Сколько времени она молча разглядывала его и как давно он это заметил?
— Пройдете, если сможете поддерживать эту плиту в рабочем состоянии.
— Я положил кирпичи в духовку и поставил на конфорку чайник.
— Отлично. — Десима опустилась на стул и сняла накидку. — Пру легла спать. Я развела огонь во всех комнатах, включая вашу, и задернула портьеры.
Одна темная бровь слегка приподнялась.
— Вы развели огонь в моей спальне? Благодарю вас.
Десима покраснела, ожидая критики.
— Не думаю, что вы должны простужаться только из-за того, что хотите избавить меня от шокирующего зрелища комнаты джентльмена, милорд.
— Действительно. Надеюсь, миссис Читти убрала не слишком пристойные гравюры, пустые бутылки из-под бренди и наиболее вызывающие предметы нижнего белья. Кстати, мое имя Эдам. Почему бы вам не называть меня так?
— Согласна, нам вместе предстоит вести хозяйство в течение нескольких дней, Эдам.
— Вы умеете стряпать?
— О… более-менее, — весело отозвалась Десима, вместо правдивого ответа, что она не умеет даже кипятить воду.
И тут за окнами раздались грохот и крик.
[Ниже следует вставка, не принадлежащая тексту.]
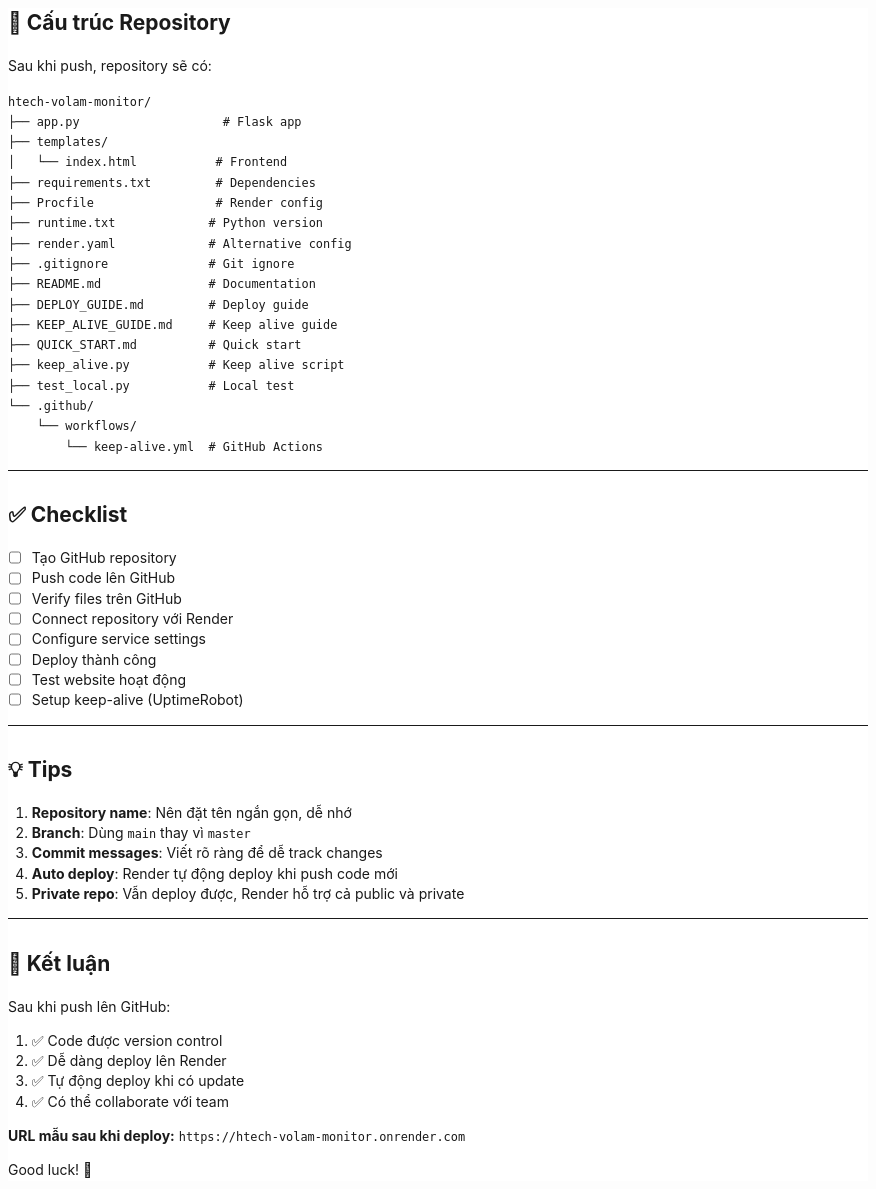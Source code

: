 
## 📁 Cấu trúc Repository

Sau khi push, repository sẽ có:

```
htech-volam-monitor/
├── app.py                    # Flask app
├── templates/
│   └── index.html           # Frontend
├── requirements.txt         # Dependencies
├── Procfile                 # Render config
├── runtime.txt             # Python version
├── render.yaml             # Alternative config
├── .gitignore              # Git ignore
├── README.md               # Documentation
├── DEPLOY_GUIDE.md         # Deploy guide
├── KEEP_ALIVE_GUIDE.md     # Keep alive guide
├── QUICK_START.md          # Quick start
├── keep_alive.py           # Keep alive script
├── test_local.py           # Local test
└── .github/
    └── workflows/
        └── keep-alive.yml  # GitHub Actions
```

---

## ✅ Checklist

- [ ] Tạo GitHub repository
- [ ] Push code lên GitHub
- [ ] Verify files trên GitHub
- [ ] Connect repository với Render
- [ ] Configure service settings
- [ ] Deploy thành công
- [ ] Test website hoạt động
- [ ] Setup keep-alive (UptimeRobot)

---

## 💡 Tips

1. **Repository name**: Nên đặt tên ngắn gọn, dễ nhớ
2. **Branch**: Dùng `main` thay vì `master`
3. **Commit messages**: Viết rõ ràng để dễ track changes
4. **Auto deploy**: Render tự động deploy khi push code mới
5. **Private repo**: Vẫn deploy được, Render hỗ trợ cả public và private

---

## 🎉 Kết luận

Sau khi push lên GitHub:
1. ✅ Code được version control
2. ✅ Dễ dàng deploy lên Render
3. ✅ Tự động deploy khi có update
4. ✅ Có thể collaborate với team

**URL mẫu sau khi deploy:**
`https://htech-volam-monitor.onrender.com`

Good luck! 🚀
Эдам быстро пересек комнату, и задняя дверь захлопнулась за ним, прежде чем девушка успела набросить накидку, схватить самую большую лампу и последовать за виконтом. При ее свете Десима увидела распростертую фигуру Бейтса посреди полосы предательски поблескивающего льда, тянувшейся от лошадиной поилки.
Даже на таком расстоянии нельзя было не заметить, что правая нога Бейтса изогнута под абсолютно неестественным углом. Снегопад прекратился, и все сверкало холодной белизной.
Нырнув в дом, Десима схватила накидку Пру и осторожно двинулась по ледяной поверхности.
— Вот. — Она набросила накидку на плечи грума. — Вы повредили что-нибудь, кроме ноги?
— Нет, но хватит и этого, мисс. — Его губы побелели, а когда Эдам притронулся к его ноге, он конвульсивно дернулся. — Ад и дьявол! Оставьте ее в покое, черт побери!
— Ну да, — произнес Эдам. — Я оставлю вас здесь замерзать до смерти, ладно? И следите за вашим языком, когда вас слышит мисс Росс.
— Пусть ругается, — сказала Десима. — Так ему будет легче. Мы должны наложить на ногу лубок, прежде чем передвигать его, — добавила она.
— Нет времени. Будет больно, но это лучше, чем замерзнуть. Потерпите, Бейтс.
Поток ругательств, которыми разразился грум, когда Эдам поднял его и понес через двор, вынудил Десиму зажать уши ладонями, а потом осторожно убрать их из чистого любопытства. Как ей показалось, грум ни разу не повторился. Она закрыла за ними дверь.
— В какой комнате вы развели для него огонь?
— В первой справа.
Десима взбежала вверх по лестнице. Когда вошел Эдам, она откинула покрывало и зажгла свечи.
— Что нужно принести?
— Пожалуйста, ступайте вниз, мисс Росс. — Эдам склонился над грумом, которого только что уложил на кровать. — Вряд ли нам предстоит приятная процедура.
Десима начала думать вслух, загибая пальцы:
— Острый нож, чтобы разрезать сапог и бриджи. Ночная рубашка, которую мы наденем на него сразу, чтобы не тревожить потом. — Бейтс устремил на нее негодующий взгляд. — Лубки, бинты и лауданум[5]. Пойду посмотрю, что смогу найти.